- 956 Okunma
- 0 Yorum
- 0 Beğeni
Montesquieu vari Esintiler
POLİTİKACI
Politikacıyı motive eden şey nedir hep merak ederim. Temsili demokrasinin temsilcisi konumundaki bu kişileri, temsilci olmaya iten bir neden olmalı.
Politikacı diyecektir ki şimdi “içinden çıktığım halka daha iyi hizmet götürmek için bu işe soyundum.” Naiflik yapıp inanalım.
Politik arena (parlemento), kariyer ve rahat yaşam sunmayıp da ülkenin ve halkın sorunlarını politikacının da yaşadığı bir arenaya dönüşse, şu andaki politikacıların ne kadarı hala politikayla uğraşır?
Ülkeyi yöneten politikacıların, ülke gerçeğini algılayabilmeleri için maaşlarını asgari ücretle çalışan işci-memur düzeyinde tutmak lazım ki; o zaman açlık sınırının altında yaşamak ne demektir anlasınlar. Burada asıl sorun, ülkenin ve halkın çıkarlarını savunmak için parlementoya gelenlerin kendi kişisel çıkarlarını ülke ve halkın çıkarlarının üzerinde görüp, kendi kişisel çıkarları için bulunduğu konumu kullanmasıdır.
Politikacının bu uğraşısı sırasında kendisinin ve çevresinin ekonomik varlığı artıyorsa doğru olmayan bir şeyler vardır.
DÜĞÜN
Ülkenin panoramasını görmek için o ülkenin düğünlerine bakmak yeter. Düğünler toplumun yaşantısını yansıtan birer ayna gibidirler.
Bir düğün. Davetliler listesine bakın; bütün bakanlar kurulu, başlarıyla beraber, sanayiciler, tüccarlar,diğer ulusları temsilen ülkelerin büyük elçileri. Nikah şahitlerinden birisi ise bir Avrupa ülkesinin devlet başkanı. İş görüşmeleri ve bağlantıların yapıldığı, uluslararası çıkar ve beklentilerin iletildiği; gösteriş ve güç gösterisi bir düğün; gazetelere manşet, televiyozlara ilk haber.

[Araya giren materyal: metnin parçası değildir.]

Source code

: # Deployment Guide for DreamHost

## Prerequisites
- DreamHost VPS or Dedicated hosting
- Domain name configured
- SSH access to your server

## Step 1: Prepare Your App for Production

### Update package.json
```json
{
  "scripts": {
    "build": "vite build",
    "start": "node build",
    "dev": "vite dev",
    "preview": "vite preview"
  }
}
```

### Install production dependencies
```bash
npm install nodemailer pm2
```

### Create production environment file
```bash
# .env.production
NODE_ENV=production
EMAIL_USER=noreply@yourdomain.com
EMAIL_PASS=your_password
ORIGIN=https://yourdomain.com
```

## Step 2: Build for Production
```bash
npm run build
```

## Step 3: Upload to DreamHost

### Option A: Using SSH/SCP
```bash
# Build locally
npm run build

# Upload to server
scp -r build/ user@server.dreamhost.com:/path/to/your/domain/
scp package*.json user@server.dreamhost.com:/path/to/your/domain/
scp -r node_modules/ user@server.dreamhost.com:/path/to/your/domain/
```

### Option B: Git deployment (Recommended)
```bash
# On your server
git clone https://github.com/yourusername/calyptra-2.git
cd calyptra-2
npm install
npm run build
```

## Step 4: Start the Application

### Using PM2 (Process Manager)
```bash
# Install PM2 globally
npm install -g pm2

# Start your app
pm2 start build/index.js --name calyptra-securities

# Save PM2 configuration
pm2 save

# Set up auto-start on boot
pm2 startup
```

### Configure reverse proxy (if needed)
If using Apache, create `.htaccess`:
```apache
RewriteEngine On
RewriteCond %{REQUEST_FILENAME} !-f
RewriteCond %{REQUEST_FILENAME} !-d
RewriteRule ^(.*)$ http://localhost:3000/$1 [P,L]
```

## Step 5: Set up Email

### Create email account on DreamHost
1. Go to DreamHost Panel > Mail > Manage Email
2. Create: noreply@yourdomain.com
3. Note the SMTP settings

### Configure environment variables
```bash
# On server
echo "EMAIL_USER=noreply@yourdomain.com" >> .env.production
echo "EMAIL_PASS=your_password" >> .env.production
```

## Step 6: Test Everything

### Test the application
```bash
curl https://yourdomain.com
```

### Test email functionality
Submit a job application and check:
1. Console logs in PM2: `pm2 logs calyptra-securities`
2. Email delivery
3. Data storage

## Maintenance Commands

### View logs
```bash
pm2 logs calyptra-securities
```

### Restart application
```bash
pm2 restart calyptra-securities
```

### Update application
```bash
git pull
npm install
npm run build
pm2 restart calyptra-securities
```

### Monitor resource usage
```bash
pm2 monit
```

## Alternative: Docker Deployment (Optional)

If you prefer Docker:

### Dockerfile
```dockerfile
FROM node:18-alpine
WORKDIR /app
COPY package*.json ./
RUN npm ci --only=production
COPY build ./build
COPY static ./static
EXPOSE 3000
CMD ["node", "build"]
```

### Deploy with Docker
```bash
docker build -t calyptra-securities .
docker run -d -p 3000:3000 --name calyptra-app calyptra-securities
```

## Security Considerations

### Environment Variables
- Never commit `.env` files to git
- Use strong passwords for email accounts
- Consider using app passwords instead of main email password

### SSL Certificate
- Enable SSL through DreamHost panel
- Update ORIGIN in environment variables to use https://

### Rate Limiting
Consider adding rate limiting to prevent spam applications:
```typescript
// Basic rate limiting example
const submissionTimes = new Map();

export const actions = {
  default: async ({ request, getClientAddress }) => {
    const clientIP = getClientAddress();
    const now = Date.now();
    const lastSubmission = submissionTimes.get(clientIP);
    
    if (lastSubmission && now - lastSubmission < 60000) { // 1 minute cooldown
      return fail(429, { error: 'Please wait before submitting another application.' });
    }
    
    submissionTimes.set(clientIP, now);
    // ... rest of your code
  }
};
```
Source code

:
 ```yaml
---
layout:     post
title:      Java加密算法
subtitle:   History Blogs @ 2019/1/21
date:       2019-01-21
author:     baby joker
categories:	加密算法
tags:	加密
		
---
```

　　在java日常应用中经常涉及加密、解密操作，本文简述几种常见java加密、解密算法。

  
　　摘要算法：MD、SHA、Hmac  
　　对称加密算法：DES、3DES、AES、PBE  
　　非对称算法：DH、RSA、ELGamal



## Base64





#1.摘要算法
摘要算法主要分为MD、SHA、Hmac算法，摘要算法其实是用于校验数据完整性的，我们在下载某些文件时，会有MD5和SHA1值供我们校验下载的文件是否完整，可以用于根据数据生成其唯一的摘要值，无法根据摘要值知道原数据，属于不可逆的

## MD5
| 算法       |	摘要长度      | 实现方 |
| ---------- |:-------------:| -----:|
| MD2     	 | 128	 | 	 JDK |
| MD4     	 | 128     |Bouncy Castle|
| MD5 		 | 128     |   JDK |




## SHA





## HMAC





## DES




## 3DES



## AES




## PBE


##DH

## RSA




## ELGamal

Bir diğer düğün türü ise, iktidarlara yakın durup onların adaletsizliğini kendilerine çıkar sağlamak için kullanan yeni türedi zengin-mafya- düğünleri. ’Kasaphavası’ eşliğinde havada uçuşan dolarlar. Düğünü şenlendirenler yerel politikacılar, halkın güvenliğinden sorumlu amirler memurlar...
Bir davul , bir zurna. Evin önüne takılı bir bayrak.- Bu bayrak niye takılı kimse bilmiyor.- Eş- dost, konu- komşu bir arada.
Ve düğün yapamayanlar.
Düğünler arasındaki farklılıklar, toplum içindeki farklılıkları kristalize edip görünür hale getirir. (Gören gözler için)
ZENGİNLİK
Burjuva ideolojisinin insanlara empoze ettiği zenginlik, parasal zenginlik anlayışından başka bir şey değildir. Para, insanın insan olarak gelişmesine hizmet etmiyorsa, hatta onu kendisine esir etmişse o zaman paranın varlığının verdiği zenginlik gerçekten insana zenginlik verir mi? Zengin olan para mı yoksa ona sahip olan mı?
Artık , paranın kendisi görünmüyor. Ekonomik soyutlamanın üst düzeylerinden birisi olan paranın yerini, küçük bir kart aldı. Soyutlamanın soyutlanışı. O bir rakam olarak bankada, banka kartının dijital göstergesinde.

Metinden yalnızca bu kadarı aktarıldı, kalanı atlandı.